Set out exactly, line by line, the stretch of data below that begins at the line containing "Suggest a change" and ends at the line containing "## Submission failed", with both ends kept.

BEGIN LISTED RECORDS

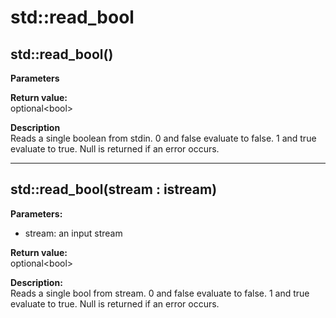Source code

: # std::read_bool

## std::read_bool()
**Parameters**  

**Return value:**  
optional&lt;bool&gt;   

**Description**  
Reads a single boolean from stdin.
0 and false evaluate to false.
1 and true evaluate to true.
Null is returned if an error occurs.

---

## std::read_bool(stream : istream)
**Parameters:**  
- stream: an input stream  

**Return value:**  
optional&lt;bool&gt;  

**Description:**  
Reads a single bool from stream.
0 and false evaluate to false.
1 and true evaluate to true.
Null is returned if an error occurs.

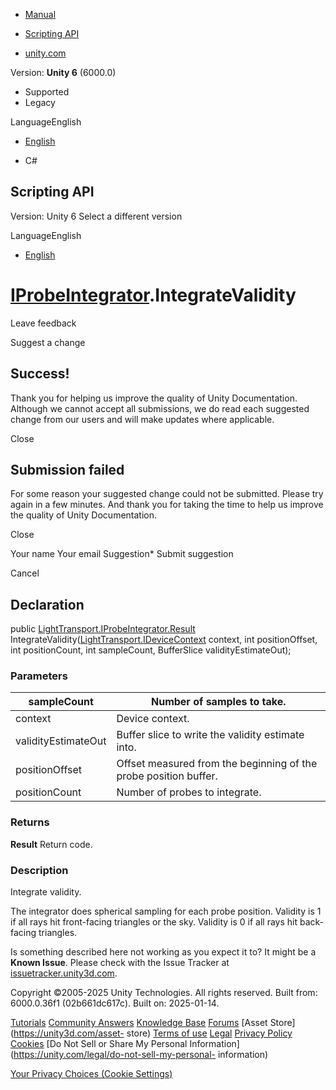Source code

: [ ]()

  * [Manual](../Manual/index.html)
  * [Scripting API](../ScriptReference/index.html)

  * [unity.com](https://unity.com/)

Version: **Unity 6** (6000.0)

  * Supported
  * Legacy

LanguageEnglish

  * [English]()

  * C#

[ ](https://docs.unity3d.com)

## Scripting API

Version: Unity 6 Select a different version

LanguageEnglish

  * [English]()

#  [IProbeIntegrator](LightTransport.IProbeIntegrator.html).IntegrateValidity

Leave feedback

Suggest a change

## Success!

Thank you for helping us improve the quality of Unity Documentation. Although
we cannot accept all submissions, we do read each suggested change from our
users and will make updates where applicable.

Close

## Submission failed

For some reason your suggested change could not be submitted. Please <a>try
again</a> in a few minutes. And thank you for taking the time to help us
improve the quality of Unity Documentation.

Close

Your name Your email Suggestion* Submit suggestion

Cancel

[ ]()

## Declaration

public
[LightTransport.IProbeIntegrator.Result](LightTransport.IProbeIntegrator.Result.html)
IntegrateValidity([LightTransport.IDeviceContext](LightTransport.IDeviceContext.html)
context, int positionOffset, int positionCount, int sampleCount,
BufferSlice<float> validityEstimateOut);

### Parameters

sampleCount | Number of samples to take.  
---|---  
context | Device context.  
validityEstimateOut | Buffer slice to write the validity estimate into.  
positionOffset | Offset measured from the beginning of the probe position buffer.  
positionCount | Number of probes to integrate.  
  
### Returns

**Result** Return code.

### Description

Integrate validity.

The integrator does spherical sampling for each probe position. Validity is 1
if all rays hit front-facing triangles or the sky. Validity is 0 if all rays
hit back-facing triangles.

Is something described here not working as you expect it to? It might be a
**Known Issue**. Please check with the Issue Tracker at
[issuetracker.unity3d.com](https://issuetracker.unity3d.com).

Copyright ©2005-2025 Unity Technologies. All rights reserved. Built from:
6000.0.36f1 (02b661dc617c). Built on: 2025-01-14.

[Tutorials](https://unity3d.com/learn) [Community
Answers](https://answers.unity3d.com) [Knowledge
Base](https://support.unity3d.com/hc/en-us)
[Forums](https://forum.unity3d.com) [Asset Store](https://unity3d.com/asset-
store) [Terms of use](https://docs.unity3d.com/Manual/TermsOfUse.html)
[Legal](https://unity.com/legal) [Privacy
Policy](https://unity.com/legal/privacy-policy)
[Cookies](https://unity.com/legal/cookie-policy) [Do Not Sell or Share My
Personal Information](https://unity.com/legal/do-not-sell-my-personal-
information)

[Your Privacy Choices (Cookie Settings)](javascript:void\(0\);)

END LISTED RECORDS
BEGIN LISTED RECORDS

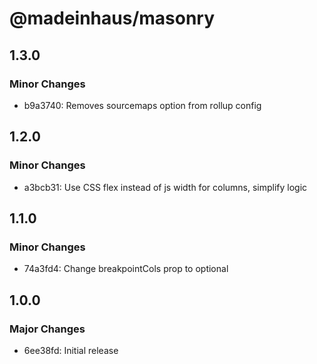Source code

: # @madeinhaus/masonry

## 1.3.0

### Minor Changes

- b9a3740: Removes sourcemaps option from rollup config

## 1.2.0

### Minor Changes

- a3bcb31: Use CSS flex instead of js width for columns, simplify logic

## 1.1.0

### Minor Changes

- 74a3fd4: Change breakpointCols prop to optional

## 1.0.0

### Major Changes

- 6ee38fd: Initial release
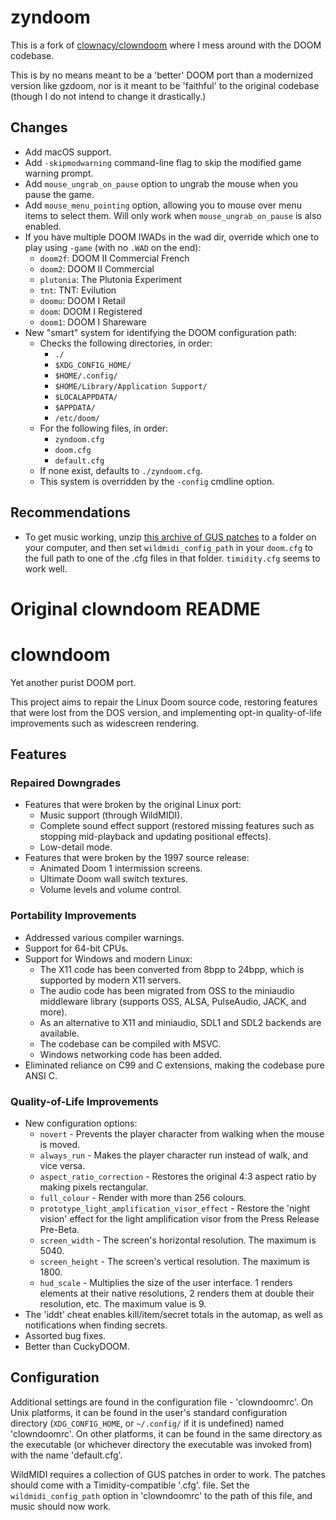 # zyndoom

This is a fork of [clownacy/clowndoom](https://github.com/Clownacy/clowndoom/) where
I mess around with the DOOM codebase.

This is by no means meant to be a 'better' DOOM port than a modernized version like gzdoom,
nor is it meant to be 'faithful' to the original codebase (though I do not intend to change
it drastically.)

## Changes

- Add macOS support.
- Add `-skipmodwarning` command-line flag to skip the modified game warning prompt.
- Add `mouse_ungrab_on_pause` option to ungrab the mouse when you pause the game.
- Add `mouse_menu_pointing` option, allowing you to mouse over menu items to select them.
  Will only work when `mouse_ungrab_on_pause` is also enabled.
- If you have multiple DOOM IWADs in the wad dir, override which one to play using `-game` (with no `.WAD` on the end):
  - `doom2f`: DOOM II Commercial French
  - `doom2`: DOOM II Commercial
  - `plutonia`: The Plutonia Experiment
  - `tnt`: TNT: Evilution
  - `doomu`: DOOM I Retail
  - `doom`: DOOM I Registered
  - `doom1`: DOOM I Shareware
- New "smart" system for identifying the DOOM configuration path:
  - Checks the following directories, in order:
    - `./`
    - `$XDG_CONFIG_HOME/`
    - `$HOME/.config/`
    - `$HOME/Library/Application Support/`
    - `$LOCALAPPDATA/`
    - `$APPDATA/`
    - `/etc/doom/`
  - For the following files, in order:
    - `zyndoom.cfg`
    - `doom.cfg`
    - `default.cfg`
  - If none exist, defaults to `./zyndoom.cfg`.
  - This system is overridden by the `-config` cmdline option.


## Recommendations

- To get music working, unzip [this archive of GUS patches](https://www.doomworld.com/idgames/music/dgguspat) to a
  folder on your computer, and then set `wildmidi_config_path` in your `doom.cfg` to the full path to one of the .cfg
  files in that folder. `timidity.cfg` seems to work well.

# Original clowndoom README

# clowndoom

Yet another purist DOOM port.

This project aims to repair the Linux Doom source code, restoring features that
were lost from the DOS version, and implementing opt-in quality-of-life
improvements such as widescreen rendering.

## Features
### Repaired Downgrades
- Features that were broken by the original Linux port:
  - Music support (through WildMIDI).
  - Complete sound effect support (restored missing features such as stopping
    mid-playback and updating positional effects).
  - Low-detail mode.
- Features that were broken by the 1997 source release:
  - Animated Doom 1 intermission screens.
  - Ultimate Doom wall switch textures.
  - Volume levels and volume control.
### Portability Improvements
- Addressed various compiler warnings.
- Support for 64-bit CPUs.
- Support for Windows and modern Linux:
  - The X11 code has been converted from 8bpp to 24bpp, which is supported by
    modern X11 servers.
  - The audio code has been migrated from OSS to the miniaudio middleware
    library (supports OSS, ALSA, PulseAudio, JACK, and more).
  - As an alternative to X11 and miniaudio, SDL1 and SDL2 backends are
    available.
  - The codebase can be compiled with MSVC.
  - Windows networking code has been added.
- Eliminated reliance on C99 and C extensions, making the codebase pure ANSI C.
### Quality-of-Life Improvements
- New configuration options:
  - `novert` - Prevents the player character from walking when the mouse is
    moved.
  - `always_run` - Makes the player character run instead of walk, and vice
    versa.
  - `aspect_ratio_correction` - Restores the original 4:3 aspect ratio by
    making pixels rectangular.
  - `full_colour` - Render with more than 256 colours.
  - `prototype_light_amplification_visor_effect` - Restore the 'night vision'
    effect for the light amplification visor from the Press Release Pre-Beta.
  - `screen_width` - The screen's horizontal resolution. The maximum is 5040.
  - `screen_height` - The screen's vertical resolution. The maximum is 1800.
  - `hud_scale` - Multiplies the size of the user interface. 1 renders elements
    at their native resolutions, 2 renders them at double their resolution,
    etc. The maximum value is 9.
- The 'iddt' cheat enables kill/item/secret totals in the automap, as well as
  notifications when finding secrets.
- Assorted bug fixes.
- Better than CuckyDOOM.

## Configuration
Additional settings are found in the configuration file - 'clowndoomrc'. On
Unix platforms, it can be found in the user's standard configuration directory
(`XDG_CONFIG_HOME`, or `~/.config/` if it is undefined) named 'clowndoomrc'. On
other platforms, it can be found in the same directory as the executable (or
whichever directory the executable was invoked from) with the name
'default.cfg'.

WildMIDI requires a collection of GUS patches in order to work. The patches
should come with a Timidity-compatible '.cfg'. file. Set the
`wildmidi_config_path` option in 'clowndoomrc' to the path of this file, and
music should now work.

END LISTED RECORDS

:: SOLUTION TO THE EXERCISE ::
Suggest a change

## Success!

Thank you for helping us improve the quality of Unity Documentation. Although
we cannot accept all submissions, we do read each suggested change from our
users and will make updates where applicable.

Close

## Submission failed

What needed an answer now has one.